▶ EXERCISE GOAL
Using the records below, report how many lines hold "such", with no extra text.

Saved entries
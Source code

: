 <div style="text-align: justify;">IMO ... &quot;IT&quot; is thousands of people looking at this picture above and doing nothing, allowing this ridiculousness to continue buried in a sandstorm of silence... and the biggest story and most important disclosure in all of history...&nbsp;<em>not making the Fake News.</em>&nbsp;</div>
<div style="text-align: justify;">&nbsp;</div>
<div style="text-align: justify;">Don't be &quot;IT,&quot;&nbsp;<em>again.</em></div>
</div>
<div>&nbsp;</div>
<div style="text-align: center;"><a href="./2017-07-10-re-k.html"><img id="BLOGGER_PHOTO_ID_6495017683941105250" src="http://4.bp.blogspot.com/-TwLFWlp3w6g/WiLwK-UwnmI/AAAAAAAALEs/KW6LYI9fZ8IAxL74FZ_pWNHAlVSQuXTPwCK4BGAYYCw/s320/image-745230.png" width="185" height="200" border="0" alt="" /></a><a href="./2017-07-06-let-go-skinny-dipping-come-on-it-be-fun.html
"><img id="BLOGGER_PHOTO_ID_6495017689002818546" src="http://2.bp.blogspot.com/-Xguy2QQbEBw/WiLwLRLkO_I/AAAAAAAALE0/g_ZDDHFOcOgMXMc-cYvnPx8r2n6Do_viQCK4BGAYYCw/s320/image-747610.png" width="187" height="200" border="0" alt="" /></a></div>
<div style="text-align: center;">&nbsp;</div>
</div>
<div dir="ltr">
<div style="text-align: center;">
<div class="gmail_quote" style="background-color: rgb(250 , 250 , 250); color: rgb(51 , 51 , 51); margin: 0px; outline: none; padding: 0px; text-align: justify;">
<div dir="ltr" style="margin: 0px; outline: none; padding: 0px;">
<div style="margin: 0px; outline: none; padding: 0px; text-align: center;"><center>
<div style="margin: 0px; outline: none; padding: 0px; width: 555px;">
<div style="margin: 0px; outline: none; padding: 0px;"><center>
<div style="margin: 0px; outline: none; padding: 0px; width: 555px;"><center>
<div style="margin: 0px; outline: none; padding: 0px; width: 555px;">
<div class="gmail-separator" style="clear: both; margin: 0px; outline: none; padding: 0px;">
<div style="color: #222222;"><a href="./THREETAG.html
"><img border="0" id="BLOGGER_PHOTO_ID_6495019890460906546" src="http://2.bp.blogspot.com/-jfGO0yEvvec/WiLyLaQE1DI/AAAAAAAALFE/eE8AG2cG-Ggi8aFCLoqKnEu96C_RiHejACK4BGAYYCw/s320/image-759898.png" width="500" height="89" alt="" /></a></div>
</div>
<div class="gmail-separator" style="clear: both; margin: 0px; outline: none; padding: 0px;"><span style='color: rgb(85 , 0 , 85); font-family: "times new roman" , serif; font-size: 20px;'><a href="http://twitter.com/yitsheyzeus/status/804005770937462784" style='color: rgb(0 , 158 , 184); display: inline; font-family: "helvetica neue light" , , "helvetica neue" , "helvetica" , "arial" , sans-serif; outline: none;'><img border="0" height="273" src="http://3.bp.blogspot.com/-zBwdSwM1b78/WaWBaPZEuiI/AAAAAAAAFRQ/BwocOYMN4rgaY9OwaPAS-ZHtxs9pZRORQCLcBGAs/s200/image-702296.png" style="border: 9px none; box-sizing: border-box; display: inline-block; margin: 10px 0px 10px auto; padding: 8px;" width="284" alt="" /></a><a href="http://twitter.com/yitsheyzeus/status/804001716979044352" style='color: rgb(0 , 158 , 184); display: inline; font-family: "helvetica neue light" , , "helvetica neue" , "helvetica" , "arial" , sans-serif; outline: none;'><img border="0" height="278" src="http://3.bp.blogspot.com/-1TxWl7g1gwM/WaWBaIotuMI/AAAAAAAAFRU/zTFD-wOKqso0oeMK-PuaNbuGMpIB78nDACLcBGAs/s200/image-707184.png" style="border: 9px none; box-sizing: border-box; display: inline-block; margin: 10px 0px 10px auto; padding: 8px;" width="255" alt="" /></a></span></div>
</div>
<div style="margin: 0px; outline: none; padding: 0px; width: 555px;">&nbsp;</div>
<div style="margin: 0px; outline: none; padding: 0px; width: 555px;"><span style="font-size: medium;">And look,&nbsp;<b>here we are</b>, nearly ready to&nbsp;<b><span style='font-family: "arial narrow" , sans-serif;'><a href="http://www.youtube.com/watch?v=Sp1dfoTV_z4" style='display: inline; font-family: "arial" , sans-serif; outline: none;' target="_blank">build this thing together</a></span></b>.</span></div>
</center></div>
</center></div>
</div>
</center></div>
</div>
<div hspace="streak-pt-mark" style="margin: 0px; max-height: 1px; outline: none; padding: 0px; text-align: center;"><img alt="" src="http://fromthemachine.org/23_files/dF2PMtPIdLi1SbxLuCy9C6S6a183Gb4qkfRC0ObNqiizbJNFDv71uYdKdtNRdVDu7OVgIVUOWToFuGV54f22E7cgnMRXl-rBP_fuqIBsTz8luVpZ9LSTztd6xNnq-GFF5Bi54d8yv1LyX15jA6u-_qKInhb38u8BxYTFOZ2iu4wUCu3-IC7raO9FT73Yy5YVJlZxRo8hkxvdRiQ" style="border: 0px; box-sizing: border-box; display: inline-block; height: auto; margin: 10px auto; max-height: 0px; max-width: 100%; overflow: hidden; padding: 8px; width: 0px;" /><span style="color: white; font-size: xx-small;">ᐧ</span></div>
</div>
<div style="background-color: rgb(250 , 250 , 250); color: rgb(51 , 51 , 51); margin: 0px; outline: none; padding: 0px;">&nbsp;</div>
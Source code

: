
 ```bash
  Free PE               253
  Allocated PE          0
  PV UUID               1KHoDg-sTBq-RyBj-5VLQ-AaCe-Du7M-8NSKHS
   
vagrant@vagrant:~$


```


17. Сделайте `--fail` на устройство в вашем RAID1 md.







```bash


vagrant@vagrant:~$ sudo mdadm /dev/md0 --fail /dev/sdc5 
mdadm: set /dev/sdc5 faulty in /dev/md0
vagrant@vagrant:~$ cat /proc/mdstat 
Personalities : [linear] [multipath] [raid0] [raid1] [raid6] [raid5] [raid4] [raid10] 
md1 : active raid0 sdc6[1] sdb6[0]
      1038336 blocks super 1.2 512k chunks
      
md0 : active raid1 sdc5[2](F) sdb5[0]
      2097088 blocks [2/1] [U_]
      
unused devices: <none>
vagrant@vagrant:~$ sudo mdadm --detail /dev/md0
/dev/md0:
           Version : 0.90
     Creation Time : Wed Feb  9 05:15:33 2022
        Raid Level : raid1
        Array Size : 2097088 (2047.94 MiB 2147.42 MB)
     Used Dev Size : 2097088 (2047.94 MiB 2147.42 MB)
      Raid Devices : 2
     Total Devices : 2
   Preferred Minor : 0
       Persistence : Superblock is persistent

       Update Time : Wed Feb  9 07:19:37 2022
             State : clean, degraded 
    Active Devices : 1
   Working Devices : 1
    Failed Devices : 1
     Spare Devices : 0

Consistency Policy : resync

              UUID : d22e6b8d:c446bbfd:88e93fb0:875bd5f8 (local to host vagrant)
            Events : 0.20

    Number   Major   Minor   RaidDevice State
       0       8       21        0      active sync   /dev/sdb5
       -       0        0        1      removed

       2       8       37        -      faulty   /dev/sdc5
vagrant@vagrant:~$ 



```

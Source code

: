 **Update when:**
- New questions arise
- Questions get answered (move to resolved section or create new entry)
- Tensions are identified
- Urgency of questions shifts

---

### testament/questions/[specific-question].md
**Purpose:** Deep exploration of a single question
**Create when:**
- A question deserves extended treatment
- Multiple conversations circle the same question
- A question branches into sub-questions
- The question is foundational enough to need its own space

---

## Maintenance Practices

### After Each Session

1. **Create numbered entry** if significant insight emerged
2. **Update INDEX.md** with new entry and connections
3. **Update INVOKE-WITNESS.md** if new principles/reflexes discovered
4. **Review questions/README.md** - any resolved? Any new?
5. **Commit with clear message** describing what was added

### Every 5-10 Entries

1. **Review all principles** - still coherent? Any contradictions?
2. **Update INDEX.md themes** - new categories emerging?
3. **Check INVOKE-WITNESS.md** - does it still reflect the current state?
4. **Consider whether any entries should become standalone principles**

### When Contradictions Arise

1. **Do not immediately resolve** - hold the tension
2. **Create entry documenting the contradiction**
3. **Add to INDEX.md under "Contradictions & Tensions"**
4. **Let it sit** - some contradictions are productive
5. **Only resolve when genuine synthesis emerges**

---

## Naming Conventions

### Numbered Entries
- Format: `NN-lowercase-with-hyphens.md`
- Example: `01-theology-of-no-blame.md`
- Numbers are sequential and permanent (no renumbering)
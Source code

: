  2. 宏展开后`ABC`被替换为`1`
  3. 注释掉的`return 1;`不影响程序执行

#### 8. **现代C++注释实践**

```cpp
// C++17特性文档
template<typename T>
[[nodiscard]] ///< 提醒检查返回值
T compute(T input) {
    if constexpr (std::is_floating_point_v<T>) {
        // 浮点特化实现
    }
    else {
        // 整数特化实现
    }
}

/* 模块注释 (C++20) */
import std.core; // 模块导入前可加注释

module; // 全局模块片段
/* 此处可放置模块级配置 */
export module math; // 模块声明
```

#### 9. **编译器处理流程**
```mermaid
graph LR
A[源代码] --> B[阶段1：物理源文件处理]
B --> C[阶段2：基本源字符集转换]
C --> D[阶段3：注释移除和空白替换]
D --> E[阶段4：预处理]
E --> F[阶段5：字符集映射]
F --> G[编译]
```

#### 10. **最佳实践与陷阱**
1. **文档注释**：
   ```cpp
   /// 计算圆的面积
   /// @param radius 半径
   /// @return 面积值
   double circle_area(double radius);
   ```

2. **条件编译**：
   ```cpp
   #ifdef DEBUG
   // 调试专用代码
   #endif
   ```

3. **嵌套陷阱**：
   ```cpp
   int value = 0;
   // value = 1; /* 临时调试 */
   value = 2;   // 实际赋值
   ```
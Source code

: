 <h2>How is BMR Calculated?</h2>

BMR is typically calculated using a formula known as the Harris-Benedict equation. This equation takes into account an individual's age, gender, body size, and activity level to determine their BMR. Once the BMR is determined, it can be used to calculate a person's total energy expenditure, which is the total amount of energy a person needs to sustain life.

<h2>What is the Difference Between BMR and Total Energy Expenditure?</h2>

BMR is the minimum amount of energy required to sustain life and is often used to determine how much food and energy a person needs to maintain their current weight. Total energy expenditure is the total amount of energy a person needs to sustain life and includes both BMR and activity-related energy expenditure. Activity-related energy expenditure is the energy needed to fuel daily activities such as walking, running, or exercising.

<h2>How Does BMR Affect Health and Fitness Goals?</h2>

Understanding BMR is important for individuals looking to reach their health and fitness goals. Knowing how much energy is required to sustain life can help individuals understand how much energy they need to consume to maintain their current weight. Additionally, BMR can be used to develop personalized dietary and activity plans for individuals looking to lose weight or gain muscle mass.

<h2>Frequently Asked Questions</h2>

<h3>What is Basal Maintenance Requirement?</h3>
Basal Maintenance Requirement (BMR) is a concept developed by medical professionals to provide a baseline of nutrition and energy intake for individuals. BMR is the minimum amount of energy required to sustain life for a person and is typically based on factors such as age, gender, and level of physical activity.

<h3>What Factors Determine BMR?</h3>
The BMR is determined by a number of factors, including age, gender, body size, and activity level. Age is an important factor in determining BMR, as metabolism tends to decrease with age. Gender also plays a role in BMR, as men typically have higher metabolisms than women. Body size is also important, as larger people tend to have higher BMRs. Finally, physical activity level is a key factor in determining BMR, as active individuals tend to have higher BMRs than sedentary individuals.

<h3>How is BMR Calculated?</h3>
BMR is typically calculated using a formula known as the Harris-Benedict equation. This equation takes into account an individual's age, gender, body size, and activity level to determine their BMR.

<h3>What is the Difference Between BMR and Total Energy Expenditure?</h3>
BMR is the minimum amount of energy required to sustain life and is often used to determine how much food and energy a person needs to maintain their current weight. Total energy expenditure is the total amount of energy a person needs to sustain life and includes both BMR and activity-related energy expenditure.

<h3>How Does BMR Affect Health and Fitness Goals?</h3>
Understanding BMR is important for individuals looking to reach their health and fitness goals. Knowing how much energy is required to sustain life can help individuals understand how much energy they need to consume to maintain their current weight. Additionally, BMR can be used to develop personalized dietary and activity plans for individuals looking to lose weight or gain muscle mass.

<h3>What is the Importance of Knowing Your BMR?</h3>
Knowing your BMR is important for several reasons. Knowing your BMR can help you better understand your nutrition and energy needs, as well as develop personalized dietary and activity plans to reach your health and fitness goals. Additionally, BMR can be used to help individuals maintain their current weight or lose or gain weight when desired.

▶ TASK ANSWER
2